[PROBLEM REQUIREMENTS]: Your task is to copy every record exactly.

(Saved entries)

►

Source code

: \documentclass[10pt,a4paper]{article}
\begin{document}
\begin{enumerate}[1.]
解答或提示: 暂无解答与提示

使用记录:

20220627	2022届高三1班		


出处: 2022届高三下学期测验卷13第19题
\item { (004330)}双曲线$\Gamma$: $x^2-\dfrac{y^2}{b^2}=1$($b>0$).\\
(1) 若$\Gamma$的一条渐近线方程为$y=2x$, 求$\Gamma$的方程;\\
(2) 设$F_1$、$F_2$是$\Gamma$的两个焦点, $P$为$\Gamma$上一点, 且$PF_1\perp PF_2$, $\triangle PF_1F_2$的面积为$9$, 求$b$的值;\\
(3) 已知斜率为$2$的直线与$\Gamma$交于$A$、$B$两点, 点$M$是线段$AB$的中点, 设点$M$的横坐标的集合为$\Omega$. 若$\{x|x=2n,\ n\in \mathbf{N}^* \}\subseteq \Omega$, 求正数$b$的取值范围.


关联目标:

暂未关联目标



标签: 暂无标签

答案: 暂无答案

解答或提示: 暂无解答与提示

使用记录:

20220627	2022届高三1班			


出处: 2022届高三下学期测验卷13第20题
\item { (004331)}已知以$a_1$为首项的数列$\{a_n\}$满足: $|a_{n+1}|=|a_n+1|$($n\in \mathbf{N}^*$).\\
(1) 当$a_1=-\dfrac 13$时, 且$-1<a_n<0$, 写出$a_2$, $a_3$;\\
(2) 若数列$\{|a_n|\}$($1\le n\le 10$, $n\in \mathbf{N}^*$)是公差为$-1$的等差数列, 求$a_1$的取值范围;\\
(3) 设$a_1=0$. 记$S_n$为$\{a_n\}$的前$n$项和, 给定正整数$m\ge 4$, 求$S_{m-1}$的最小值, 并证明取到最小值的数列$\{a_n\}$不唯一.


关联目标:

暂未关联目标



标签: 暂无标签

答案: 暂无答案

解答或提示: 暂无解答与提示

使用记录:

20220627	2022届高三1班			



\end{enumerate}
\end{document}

◄

[TASK OUTPUT]:
Source code

: \documentclass[10pt,a4paper]{article}
\begin{document}
\begin{enumerate}[1.]
解答或提示: 暂无解答与提示

使用记录:

20220627	2022届高三1班		


出处: 2022届高三下学期测验卷13第19题
\item { (004330)}双曲线$\Gamma$: $x^2-\dfrac{y^2}{b^2}=1$($b>0$).\\
(1) 若$\Gamma$的一条渐近线方程为$y=2x$, 求$\Gamma$的方程;\\
(2) 设$F_1$、$F_2$是$\Gamma$的两个焦点, $P$为$\Gamma$上一点, 且$PF_1\perp PF_2$, $\triangle PF_1F_2$的面积为$9$, 求$b$的值;\\
(3) 已知斜率为$2$的直线与$\Gamma$交于$A$、$B$两点, 点$M$是线段$AB$的中点, 设点$M$的横坐标的集合为$\Omega$. 若$\{x|x=2n,\ n\in \mathbf{N}^* \}\subseteq \Omega$, 求正数$b$的取值范围.


关联目标:

暂未关联目标



标签: 暂无标签

答案: 暂无答案

解答或提示: 暂无解答与提示

使用记录:

20220627	2022届高三1班			


出处: 2022届高三下学期测验卷13第20题
\item { (004331)}已知以$a_1$为首项的数列$\{a_n\}$满足: $|a_{n+1}|=|a_n+1|$($n\in \mathbf{N}^*$).\\
(1) 当$a_1=-\dfrac 13$时, 且$-1<a_n<0$, 写出$a_2$, $a_3$;\\
(2) 若数列$\{|a_n|\}$($1\le n\le 10$, $n\in \mathbf{N}^*$)是公差为$-1$的等差数列, 求$a_1$的取值范围;\\
(3) 设$a_1=0$. 记$S_n$为$\{a_n\}$的前$n$项和, 给定正整数$m\ge 4$, 求$S_{m-1}$的最小值, 并证明取到最小值的数列$\{a_n\}$不唯一.


关联目标:

暂未关联目标



标签: 暂无标签

答案: 暂无答案

解答或提示: 暂无解答与提示

使用记录:

20220627	2022届高三1班			



\end{enumerate}
\end{document}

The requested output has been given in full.